== Segment start ==

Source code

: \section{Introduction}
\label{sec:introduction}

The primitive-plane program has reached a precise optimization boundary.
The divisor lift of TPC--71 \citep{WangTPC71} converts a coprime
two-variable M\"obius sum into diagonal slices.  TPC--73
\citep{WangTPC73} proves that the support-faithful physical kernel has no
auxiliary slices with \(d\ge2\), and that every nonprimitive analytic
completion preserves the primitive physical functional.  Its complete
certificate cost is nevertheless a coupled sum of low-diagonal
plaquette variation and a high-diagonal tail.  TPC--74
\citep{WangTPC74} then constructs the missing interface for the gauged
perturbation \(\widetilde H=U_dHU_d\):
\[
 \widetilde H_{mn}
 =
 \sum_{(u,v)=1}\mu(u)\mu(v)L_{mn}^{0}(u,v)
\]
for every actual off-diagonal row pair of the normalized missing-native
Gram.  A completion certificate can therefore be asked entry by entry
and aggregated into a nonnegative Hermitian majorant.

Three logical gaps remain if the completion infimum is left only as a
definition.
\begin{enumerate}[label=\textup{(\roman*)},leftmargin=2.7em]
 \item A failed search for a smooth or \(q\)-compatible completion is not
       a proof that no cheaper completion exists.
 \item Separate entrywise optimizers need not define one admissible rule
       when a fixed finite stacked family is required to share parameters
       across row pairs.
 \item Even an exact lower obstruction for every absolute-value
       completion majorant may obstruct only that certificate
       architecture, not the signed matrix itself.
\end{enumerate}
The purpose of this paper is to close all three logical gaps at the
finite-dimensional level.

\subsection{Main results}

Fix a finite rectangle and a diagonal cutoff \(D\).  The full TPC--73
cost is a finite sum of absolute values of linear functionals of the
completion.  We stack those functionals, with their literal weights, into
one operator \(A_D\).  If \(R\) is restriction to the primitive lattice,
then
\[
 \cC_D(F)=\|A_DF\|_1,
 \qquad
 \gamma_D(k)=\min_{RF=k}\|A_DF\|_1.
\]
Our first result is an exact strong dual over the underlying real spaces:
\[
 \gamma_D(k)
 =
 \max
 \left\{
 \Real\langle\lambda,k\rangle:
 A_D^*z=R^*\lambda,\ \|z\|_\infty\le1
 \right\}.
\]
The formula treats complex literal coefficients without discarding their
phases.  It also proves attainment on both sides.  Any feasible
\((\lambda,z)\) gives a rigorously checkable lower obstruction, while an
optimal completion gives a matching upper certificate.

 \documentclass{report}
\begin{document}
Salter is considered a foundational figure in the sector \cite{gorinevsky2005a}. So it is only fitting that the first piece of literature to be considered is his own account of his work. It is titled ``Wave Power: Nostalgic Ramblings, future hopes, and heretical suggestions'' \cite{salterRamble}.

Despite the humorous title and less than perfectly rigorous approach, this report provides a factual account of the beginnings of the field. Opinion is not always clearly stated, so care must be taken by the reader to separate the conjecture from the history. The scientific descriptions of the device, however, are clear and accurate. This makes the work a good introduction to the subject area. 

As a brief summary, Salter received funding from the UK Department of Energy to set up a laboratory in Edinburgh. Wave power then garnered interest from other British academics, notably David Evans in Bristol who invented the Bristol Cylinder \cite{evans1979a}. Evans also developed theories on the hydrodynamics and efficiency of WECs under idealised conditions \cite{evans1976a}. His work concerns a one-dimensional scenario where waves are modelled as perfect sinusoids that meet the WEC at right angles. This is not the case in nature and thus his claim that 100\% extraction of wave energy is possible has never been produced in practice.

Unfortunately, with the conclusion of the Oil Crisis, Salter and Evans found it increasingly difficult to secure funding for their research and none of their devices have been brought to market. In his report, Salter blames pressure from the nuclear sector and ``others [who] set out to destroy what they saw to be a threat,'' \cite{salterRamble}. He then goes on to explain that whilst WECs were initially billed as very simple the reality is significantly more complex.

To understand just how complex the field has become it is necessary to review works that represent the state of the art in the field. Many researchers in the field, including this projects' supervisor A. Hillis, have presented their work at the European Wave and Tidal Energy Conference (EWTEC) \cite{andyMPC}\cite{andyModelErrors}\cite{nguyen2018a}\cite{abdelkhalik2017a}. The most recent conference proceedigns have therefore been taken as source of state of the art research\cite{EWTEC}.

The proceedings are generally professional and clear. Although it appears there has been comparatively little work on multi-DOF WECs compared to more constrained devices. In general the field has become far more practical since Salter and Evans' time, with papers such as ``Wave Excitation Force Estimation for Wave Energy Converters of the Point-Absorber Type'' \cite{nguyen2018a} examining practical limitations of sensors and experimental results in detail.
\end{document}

== Segment end ==

Brief
Look above for the line holding "completion preserves the" and the line holding "for every actual". Retype both, and every line between them, word for word and nothing else.

Answer to the exercise
completion preserves the primitive physical functional.  Its complete
certificate cost is nevertheless a coupled sum of low-diagonal
plaquette variation and a high-diagonal tail.  TPC--74
\citep{WangTPC74} then constructs the missing interface for the gauged
perturbation \(\widetilde H=U_dHU_d\):
\[
 \widetilde H_{mn}
 =
 \sum_{(u,v)=1}\mu(u)\mu(v)L_{mn}^{0}(u,v)
\]
for every actual off-diagonal row pair of the normalized missing-native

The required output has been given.